Resenha: A delicadeza e a sensibilidade de Conceição Evaristo no livro ‘Olhos D’Água’
A pobreza e a desigualdade social são temas comuns na literatura brasileira. No entanto, a maioria das obras relatava o assunto sob a ótica dos homens, principalmente brancos. Em busca de maior representatividade no meio literário, mulheres têm conquistado mais espaço nas livrarias e ganhado mais voz nas histórias. Uma das figuras mais significativas é a escritora Conceição Evaristo, que me conquistou com o livro de contos “Olhos D’Água” (Editora Pallas).
Lançada em 2014, a obra reúne 15 contos que evidenciam a violência urbana que atinge as negras. De forma poética, Conceição expõe histórias dessas mulheres, que sofrem com a miséria e a exclusão social. Um dos textos mais marcantes e comoventes é o “Maria”. No conto, uma empregada doméstica entra em um ônibus na volta do trabalho e se depara com assaltantes. Um deles seria seu ex-marido. Após o assalto, os passageiros a agridem e a acusam de criminosa.
Outro texto que se destaca na coletânea é o “Lumbiá”, o qual conta a história de uma criança pobre que se encanta com a imagem do Menino Jesus em uma loja. O menino, sem condições de comprar o objeto, é a representação da desigualdade social latente no Brasil. Se pudesse destacar um trecho do conto, seria este: “Lá estava Deus-menino de braços abertos. Nu, pobre, vazio e friorento como ele. Nem as luzes da loja, nem as falsas estrelas conseguiam esconder a sua pobreza e solidão”.

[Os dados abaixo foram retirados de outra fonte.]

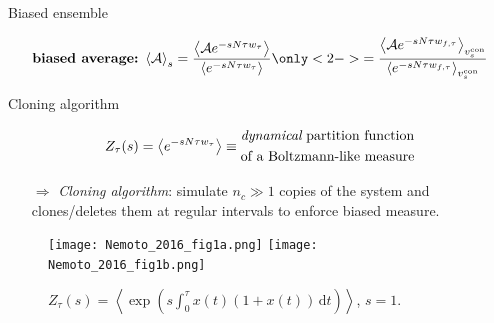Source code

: \documentclass{beamer}
\begin{document}
\begin{frame}[t]{Biased ensemble}

\begin{align*}
\text{\bf biased average:}~\left<\mathcal{A}\right>_s = \frac{\left<\mathcal{A} e^{-s N \tau w_{\tau}}\right>}{\left<e^{-s N \tau w_{\tau}}\right>} \only<2->{=\frac{\left<\mathcal{A} e^{-s N \tau w_{f, \tau}}\right>_{v^{\rm con}_s}}{\left<e^{-s N \tau w_{f, \tau}}\right>_{v^{\rm con}_s}}}
\end{align*}


\end{frame}

\begin{frame}{Cloning algorithm}

\vspace{-10pt}
\begin{align*}
Z_{\tau}(s) = \left<e^{-s N \tau w_{\tau}}\right> \equiv \begin{split}&\text{{\it dynamical} partition function}\\ &\text{of a Boltzmann-like measure}\end{split}
\end{align*}

\pause
\begin{itemize}
  \item[$\Rightarrow$] \textit{Cloning algorithm}: simulate $n_c \gg 1$ copies of the system and clones/deletes them at regular intervals to enforce biased measure.
\end{itemize}

\begin{figure}
\centering
\texttt{[image: Nemoto\_2016\_fig1a.png]}
\texttt{[image: Nemoto\_2016\_fig1b.png]}
\caption{$Z_{\tau}(s) = \left<\exp\left(s \int_0^{\tau} x(t)(1 + x(t)) \, \text{d}t\right)\right>$, $s = 1$. }
\end{figure}

\end{frame}
\end{document}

O conto que dá o título do livro também é emocionante. “Olhos D’Água” relata o sofrimento de uma mulher negra e pobre, que fazia sacrifícios para cuidar dos filhos. A grande questão de sua filha era: “qual a cor dos olhos de minha mãe?”. Quando a menina descobre, faz uma afirmação cruel: “Minha mãe trazia, serenamente em si, águas correntezas. Por isso, prantos e prantos a efeitar seu rosto. A cor dos olhos de minha mãe era cor de olhos d’água”.
Sobre a autora
Os textos publicados em “Olhos D’Água” são reflexos da história de vida da autora. Conceição Evaristo nasceu em uma favela de Belo Horizonte, em Minas Gerais, e foi criada em um ambiente pobre com sua mãe e nove irmãos. Teve que conciliar os estudos enquanto trabalhava como empregada doméstica. Aos 25 anos, ela se mudou para o Rio de Janeiro e estudou Letras na Universidade Federal do Rio de Janeiro (UFRJ).
Estreou na Literatura em 1990, com textos publicados na série ‘Cadernos Negros’. Mestra em Literatura Brasileira pela Pontifícia Universidade Católica do Rio de Janeiro (PUC-Rio) e doutora em Literatura Comparada pela Universidade Federal Fluminense (UFF), Conceição é militante do movimento negro e participa de atividades da militância política-social. Suas obras, como o de contos “Olhos D’Água” e o romance “Ponciá Vicêncio ‘(Pallas, 2003), abordam temas sobre discriminação racial, de gênero e classe. Os livros da escritora são fundamentais para dar mais visibilidade às mulheres negras, que sofrem violência e preconceitos diariamente na sociedade.